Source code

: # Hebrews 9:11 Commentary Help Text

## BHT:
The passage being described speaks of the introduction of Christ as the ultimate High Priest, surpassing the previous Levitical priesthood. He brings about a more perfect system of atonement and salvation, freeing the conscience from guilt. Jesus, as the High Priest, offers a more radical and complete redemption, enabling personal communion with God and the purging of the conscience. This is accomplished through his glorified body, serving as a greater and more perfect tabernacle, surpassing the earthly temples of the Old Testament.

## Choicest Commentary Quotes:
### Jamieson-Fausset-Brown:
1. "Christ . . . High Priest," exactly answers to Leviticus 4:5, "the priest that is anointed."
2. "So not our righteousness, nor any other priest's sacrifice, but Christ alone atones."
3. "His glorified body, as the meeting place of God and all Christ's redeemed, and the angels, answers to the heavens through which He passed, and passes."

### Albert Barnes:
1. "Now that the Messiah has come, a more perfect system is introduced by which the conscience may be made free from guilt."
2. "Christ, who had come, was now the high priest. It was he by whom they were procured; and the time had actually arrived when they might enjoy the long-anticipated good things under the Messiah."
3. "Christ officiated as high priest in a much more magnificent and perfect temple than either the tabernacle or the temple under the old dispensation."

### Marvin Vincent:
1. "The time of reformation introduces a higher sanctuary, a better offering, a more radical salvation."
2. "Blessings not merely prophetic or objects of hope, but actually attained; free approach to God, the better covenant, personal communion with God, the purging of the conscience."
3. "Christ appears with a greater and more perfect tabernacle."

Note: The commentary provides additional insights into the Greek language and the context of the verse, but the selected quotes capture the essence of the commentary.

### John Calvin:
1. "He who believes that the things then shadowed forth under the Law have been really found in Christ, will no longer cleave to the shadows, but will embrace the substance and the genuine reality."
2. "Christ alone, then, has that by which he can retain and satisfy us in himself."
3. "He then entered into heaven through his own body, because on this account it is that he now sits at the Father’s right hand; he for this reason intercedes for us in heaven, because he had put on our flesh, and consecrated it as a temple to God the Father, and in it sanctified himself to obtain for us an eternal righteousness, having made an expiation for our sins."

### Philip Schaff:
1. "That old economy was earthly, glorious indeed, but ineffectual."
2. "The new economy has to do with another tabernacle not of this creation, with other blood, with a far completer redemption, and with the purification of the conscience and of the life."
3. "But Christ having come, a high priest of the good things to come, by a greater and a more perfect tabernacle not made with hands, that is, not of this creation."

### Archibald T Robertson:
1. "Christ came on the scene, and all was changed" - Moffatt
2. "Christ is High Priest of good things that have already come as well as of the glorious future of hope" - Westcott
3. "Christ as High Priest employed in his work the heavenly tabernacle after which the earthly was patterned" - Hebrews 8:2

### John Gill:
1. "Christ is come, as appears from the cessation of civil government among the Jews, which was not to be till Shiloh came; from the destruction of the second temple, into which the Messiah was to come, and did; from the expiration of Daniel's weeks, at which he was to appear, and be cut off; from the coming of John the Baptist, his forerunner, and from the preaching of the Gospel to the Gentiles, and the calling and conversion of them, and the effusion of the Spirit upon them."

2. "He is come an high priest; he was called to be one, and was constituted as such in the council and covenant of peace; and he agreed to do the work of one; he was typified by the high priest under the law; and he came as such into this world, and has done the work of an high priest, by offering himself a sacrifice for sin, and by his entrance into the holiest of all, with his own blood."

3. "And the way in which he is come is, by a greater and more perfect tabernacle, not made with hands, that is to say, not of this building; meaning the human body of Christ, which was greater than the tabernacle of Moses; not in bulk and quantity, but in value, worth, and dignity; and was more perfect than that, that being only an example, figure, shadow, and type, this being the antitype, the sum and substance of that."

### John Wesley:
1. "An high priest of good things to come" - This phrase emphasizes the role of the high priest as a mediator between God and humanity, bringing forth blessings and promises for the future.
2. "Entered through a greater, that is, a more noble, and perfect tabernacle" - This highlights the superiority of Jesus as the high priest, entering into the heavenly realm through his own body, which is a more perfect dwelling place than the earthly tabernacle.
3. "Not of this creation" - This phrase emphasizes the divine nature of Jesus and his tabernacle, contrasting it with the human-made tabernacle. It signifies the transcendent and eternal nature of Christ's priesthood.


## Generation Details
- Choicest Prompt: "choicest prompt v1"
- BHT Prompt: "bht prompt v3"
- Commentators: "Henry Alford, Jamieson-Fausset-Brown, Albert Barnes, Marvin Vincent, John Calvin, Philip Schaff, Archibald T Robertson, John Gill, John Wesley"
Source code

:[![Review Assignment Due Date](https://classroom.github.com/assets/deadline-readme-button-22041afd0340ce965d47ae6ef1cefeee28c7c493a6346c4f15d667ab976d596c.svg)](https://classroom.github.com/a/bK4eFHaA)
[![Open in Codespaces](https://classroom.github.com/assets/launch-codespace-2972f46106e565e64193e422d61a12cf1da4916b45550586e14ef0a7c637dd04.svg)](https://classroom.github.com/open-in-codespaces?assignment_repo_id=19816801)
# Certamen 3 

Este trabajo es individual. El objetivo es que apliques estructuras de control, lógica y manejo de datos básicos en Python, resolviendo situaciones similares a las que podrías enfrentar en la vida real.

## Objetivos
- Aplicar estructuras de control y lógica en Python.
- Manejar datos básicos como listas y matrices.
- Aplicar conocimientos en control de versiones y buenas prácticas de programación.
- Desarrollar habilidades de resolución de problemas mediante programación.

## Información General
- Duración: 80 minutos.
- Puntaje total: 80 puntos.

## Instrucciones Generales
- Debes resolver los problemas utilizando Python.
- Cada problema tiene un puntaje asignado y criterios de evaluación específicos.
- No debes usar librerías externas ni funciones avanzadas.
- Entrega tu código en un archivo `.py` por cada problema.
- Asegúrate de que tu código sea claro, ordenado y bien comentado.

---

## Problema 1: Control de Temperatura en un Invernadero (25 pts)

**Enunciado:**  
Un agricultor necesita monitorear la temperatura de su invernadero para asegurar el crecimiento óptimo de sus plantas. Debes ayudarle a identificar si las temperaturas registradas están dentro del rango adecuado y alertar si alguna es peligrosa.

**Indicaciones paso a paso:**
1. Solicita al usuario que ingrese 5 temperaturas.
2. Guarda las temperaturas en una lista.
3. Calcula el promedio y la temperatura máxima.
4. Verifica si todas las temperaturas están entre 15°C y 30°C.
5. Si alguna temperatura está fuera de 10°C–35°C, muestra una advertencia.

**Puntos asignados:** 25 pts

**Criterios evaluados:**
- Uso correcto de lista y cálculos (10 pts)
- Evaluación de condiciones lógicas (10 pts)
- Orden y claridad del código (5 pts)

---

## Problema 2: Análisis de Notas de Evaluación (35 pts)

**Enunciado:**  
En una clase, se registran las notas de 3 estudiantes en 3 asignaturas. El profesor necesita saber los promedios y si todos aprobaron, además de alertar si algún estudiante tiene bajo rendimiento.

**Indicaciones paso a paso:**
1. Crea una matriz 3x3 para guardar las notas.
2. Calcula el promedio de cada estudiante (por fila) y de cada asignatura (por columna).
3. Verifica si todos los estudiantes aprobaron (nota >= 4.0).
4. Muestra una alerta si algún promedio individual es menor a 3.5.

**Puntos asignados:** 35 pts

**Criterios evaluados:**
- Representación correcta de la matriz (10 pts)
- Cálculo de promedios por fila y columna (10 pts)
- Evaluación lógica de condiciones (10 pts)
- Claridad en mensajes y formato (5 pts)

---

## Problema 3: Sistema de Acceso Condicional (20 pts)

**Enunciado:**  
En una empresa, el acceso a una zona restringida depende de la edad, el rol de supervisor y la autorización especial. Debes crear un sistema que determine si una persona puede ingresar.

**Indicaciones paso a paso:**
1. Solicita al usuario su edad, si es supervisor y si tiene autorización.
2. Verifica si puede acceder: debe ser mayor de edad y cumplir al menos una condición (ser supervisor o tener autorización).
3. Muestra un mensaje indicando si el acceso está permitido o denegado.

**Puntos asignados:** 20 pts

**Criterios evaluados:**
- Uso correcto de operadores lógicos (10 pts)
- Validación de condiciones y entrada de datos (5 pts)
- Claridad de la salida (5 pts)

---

### PROBLEM TO WORK ON
Please transcribe the lines from the one containing "- Representación correcta" through the last line of the records. Include both ends and nothing else.

### RESULT FOR THIS TASK
- Representación correcta de la matriz (10 pts)
- Cálculo de promedios por fila y columna (10 pts)
- Evaluación lógica de condiciones (10 pts)
- Claridad en mensajes y formato (5 pts)

---

## Problema 3: Sistema de Acceso Condicional (20 pts)

**Enunciado:**  
En una empresa, el acceso a una zona restringida depende de la edad, el rol de supervisor y la autorización especial. Debes crear un sistema que determine si una persona puede ingresar.

**Indicaciones paso a paso:**
1. Solicita al usuario su edad, si es supervisor y si tiene autorización.
2. Verifica si puede acceder: debe ser mayor de edad y cumplir al menos una condición (ser supervisor o tener autorización).
3. Muestra un mensaje indicando si el acceso está permitido o denegado.

**Puntos asignados:** 20 pts

**Criterios evaluados:**
- Uso correcto de operadores lógicos (10 pts)
- Validación de condiciones y entrada de datos (5 pts)
- Claridad de la salida (5 pts)

---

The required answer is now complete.